Truro News

Pilot project aims to bolster school attendance

- By StUaRt Peddle The chrONicLe herALd

A new initiative to bolster school attendance in Nova Scotia will see 14 attendance support workers hired in the new year through pilot projects across the province.

The Council to Improve Classroom Conditions is providing $1.9 million over the next two years to fund the projects.

Council member Jennifer Bruce, a teacher at

E.B. Chandler Junior High in Amherst, announced the initiative on Wednesday at the Nova Scotia Teachers Union offices in Halifax.

“As a teacher myself, in the classroom, when I see an empty seat I wonder to myself ‘why isn’t that student there,’” Bruce said. “This attendance support worker, their responsibi­lity and part of their job is to go out and find the reason why those students are not there and help them get back into that seat.”

Bruce said they will be tasked with exploring why a student may be absent and will be able to work with the students and their families to “seek individual­ized solutions” for absenteeis­m.

“They have many responsibi­lities but the main responsibi­lity that they have, first of all, is to find out the reason why the students are not there and then go back out into the community, find them wherever they are and to bring them back into school,” Bruce said.

“In some cases, I believe it may be a simple solution why they’re not in school and in some cases, it’ll be more complex. They will be able to provide some community supports, some direction about where those families and students can get the help they need.”

As part of their mandate, the workers will go where the students are.

“They do have a budget for transporta­tion to move around to find the students,” Bruce said.

While they are expected to locate the kids, Bruce said, the intention is not to return to the old concept of truancy police.

“I believe that the goal perhaps is the same but I think the approach is much different,” she said. “There’s the idea of finding the students first. And then there’s also applying an individual­ized solution — what that student needs to get back into school. This is not about consequenc­es and punishment, this is about engaging students.”

Bruce stressed that there would be many solutions the worker would be able to offer in trying to get that student back into class, ranging from making sure they are fed if they are hungry, have boots to wear in winter or an alarm clock to wake up in the morning, along with many other options.

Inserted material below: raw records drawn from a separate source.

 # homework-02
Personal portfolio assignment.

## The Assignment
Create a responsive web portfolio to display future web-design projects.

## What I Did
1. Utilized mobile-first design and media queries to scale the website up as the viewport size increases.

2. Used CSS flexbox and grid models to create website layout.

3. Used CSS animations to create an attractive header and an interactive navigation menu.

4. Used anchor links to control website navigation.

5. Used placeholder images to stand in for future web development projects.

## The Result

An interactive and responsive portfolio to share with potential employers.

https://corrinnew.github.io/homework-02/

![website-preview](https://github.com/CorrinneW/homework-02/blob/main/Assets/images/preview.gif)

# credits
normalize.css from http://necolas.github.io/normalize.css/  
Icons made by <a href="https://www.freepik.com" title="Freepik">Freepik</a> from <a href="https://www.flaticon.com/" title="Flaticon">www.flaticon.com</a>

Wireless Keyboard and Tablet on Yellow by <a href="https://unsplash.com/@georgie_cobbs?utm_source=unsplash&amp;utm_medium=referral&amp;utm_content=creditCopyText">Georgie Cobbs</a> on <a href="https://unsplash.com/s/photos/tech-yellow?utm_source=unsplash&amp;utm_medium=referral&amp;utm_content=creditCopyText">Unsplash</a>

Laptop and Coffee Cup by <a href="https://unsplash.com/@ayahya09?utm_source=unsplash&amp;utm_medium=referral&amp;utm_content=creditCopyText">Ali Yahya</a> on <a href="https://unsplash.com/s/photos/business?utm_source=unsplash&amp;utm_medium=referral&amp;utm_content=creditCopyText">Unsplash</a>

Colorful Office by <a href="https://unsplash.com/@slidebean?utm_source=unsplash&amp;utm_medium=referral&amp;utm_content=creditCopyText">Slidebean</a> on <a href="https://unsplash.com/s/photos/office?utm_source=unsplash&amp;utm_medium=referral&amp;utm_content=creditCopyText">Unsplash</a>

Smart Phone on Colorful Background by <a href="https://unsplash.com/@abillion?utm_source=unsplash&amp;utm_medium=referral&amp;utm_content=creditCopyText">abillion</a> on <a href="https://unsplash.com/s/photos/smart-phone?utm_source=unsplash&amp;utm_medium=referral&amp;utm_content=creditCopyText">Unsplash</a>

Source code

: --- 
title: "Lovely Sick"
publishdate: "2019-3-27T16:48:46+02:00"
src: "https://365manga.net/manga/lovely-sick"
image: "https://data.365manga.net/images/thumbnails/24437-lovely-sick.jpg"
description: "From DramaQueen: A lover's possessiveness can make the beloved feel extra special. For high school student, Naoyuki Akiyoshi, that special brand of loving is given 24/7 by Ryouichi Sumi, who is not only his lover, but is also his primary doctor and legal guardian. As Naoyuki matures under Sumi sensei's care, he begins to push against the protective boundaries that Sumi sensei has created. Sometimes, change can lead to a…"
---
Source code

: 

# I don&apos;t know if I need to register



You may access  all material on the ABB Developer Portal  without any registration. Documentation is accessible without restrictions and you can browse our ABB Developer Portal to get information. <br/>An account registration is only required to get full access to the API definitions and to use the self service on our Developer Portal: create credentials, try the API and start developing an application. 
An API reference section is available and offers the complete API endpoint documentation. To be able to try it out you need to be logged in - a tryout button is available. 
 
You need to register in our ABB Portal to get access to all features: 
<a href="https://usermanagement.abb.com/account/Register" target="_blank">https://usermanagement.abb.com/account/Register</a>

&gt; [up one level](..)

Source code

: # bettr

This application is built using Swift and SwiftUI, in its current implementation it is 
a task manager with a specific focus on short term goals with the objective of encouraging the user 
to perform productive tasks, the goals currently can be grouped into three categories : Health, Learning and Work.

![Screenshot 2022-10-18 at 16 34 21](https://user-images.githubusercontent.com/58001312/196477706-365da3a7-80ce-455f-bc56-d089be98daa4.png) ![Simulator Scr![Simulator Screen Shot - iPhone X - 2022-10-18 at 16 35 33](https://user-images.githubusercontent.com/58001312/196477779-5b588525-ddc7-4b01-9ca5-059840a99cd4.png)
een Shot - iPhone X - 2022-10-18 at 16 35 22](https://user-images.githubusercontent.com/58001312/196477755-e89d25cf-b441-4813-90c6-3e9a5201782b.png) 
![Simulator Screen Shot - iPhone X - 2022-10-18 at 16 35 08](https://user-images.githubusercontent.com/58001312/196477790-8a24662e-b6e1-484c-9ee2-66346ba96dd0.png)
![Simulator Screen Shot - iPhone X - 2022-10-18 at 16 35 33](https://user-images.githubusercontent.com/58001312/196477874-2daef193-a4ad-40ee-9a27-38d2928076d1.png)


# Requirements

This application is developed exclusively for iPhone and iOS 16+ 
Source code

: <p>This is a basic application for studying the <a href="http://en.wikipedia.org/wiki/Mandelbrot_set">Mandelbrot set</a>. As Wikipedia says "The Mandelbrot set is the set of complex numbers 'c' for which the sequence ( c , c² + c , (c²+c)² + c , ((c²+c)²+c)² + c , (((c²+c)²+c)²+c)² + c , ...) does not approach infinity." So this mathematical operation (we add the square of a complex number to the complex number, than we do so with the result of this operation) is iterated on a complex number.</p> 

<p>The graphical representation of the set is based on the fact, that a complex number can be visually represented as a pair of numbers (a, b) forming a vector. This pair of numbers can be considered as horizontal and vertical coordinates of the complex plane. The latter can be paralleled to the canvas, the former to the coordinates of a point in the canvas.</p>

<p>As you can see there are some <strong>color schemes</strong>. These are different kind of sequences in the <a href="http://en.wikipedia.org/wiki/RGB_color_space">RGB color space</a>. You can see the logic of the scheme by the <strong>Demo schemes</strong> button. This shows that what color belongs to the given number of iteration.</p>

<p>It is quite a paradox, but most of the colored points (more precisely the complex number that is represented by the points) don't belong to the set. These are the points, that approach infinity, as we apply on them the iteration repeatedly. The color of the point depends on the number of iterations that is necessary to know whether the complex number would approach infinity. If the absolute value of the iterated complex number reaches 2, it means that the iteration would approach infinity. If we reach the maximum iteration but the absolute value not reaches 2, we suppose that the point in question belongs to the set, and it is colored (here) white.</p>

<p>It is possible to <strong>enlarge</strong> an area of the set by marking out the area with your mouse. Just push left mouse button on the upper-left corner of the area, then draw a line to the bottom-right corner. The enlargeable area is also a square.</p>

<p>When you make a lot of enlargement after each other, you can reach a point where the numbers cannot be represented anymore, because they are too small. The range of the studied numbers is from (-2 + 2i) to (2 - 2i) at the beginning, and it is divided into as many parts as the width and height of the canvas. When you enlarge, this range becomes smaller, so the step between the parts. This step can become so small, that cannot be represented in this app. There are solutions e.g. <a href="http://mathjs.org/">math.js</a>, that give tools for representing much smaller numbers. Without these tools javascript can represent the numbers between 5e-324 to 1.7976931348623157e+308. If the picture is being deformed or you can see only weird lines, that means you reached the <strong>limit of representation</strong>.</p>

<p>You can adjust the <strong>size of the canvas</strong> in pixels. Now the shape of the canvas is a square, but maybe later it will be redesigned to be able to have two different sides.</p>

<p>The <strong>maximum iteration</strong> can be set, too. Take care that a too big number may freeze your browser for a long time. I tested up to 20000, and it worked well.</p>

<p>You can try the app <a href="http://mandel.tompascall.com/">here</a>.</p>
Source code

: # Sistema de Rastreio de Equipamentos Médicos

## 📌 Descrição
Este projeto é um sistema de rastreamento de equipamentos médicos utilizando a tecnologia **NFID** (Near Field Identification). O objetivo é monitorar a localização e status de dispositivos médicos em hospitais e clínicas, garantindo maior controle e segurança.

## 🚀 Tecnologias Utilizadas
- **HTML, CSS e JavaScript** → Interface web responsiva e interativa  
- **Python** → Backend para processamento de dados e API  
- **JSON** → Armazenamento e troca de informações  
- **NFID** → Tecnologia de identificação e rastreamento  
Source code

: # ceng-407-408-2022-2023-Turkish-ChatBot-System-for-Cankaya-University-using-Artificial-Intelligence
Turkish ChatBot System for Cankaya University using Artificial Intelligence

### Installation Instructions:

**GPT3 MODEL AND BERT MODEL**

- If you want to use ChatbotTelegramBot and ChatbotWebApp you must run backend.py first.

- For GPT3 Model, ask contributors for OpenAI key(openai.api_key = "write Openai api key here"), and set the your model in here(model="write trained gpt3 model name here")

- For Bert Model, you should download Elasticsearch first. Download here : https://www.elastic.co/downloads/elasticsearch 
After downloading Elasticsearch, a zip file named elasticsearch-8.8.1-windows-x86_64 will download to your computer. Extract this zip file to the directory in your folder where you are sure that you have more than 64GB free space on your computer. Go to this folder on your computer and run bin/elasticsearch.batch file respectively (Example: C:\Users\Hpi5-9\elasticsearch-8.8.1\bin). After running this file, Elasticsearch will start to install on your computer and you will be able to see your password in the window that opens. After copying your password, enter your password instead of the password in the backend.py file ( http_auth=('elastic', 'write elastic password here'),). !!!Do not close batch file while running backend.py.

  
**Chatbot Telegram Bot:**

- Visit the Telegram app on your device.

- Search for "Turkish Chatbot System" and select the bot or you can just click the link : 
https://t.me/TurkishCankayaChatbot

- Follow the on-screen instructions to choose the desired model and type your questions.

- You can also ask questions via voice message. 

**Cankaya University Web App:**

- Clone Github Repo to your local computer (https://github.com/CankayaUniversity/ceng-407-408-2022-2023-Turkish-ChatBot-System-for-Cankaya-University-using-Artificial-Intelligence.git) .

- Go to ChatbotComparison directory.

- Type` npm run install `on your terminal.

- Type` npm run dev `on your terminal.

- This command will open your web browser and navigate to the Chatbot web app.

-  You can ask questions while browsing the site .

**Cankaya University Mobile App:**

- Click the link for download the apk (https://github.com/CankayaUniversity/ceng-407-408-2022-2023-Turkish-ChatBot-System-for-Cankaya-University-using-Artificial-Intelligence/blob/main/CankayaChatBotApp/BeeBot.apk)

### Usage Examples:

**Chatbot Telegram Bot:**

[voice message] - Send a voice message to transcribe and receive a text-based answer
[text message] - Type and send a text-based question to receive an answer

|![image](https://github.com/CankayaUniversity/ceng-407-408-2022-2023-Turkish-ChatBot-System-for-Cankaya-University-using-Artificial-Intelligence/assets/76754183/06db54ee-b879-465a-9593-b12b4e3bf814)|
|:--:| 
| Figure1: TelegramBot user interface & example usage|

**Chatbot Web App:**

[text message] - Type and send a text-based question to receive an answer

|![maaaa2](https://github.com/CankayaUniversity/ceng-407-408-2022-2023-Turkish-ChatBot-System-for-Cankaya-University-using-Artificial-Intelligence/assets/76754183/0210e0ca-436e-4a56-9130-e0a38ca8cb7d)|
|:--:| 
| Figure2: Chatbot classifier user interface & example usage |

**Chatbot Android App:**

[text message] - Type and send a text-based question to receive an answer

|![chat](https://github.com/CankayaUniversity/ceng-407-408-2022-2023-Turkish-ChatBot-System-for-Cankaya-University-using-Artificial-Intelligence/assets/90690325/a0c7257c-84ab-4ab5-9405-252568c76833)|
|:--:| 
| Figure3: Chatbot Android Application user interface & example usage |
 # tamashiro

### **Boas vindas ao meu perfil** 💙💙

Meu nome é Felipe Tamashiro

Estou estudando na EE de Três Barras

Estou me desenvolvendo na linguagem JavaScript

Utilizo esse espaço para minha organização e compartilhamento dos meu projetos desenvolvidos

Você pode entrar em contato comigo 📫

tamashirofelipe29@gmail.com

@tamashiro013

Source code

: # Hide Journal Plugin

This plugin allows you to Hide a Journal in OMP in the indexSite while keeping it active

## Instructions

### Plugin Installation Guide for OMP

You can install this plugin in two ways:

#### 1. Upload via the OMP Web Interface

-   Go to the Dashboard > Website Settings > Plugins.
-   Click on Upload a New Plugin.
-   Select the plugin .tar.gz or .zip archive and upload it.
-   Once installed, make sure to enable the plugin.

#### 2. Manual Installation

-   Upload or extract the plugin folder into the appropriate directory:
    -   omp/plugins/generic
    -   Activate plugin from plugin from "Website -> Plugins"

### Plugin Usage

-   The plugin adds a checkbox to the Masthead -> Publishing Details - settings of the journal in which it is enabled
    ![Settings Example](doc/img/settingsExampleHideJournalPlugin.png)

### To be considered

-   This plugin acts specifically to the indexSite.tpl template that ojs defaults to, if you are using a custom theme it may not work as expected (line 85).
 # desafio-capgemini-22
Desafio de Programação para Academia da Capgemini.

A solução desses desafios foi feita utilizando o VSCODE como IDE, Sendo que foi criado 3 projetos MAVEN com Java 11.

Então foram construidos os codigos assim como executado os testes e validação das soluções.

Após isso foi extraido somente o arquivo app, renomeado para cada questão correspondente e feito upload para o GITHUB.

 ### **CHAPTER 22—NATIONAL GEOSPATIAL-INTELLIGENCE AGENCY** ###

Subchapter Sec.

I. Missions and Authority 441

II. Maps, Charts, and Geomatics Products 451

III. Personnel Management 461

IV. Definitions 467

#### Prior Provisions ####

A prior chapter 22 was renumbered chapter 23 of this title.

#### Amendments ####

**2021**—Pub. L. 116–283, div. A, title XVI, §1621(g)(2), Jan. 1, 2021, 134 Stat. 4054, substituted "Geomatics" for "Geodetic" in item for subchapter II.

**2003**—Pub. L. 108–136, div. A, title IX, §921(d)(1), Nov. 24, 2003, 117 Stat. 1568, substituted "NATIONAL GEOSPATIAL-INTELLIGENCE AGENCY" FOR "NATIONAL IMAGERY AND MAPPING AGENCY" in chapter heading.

“And they would be able to link students and families to necessary community supports and school supports that are available.”

Those hired for the jobs will be teachers or those able to be certified as such, but they will not be expected to do both. The attendance support worker jobs will be full time. There is an urgency to the plan, too.

“We’re looking for boards to hire quite quickly and we are looking for this to begin in the new year,” she said.

School boards will nominate schools to take part in the pilot projects, with the nomination­s reviewed by the Education Department and the NSTU. The pilot will run until June 2019.